<<<<
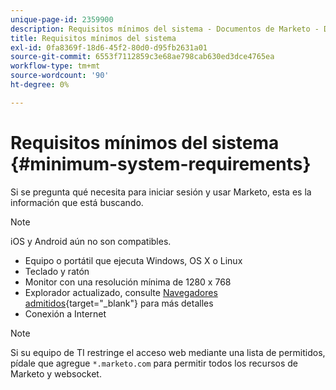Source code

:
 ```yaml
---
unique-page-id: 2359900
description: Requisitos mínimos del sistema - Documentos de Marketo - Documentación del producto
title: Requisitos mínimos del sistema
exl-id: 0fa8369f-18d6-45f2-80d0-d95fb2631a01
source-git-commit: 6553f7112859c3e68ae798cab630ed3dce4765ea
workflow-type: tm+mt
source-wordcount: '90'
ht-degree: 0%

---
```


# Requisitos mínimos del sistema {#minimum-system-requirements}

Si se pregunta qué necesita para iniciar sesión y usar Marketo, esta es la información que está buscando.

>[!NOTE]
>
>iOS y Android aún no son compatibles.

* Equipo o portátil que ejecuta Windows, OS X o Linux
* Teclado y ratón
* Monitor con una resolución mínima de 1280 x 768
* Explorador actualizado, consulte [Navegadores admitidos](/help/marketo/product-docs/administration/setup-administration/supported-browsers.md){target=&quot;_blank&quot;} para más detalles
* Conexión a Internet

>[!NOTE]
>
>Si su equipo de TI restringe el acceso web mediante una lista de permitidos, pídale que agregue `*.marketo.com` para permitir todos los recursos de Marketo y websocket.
>>>>
<<<<
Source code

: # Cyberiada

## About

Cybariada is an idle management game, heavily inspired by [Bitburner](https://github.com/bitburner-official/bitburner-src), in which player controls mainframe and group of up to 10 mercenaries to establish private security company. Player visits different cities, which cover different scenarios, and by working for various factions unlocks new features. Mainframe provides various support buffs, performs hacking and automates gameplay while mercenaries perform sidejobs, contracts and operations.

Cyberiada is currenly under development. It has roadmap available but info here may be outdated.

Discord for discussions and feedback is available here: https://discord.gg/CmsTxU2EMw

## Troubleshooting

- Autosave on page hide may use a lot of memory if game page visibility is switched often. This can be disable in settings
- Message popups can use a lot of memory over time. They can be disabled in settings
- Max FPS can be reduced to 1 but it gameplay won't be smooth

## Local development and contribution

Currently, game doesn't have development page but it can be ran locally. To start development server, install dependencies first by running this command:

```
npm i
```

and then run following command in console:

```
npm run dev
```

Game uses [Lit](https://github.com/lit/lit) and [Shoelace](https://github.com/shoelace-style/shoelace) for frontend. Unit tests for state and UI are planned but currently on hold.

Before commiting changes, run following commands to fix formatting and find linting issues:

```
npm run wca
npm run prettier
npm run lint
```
>>>>
### Problem to solve
Reproduce exactly, and only, the part of the listing above that begins at the line with "Cybariada is an" and goes on through the line with "Cyberiada is currenly".

### Task solution
Cybariada is an idle management game, heavily inspired by [Bitburner](https://github.com/bitburner-official/bitburner-src), in which player controls mainframe and group of up to 10 mercenaries to establish private security company. Player visits different cities, which cover different scenarios, and by working for various factions unlocks new features. Mainframe provides various support buffs, performs hacking and automates gameplay while mercenaries perform sidejobs, contracts and operations.

Cyberiada is currenly under development. It has roadmap available but info here may be outdated.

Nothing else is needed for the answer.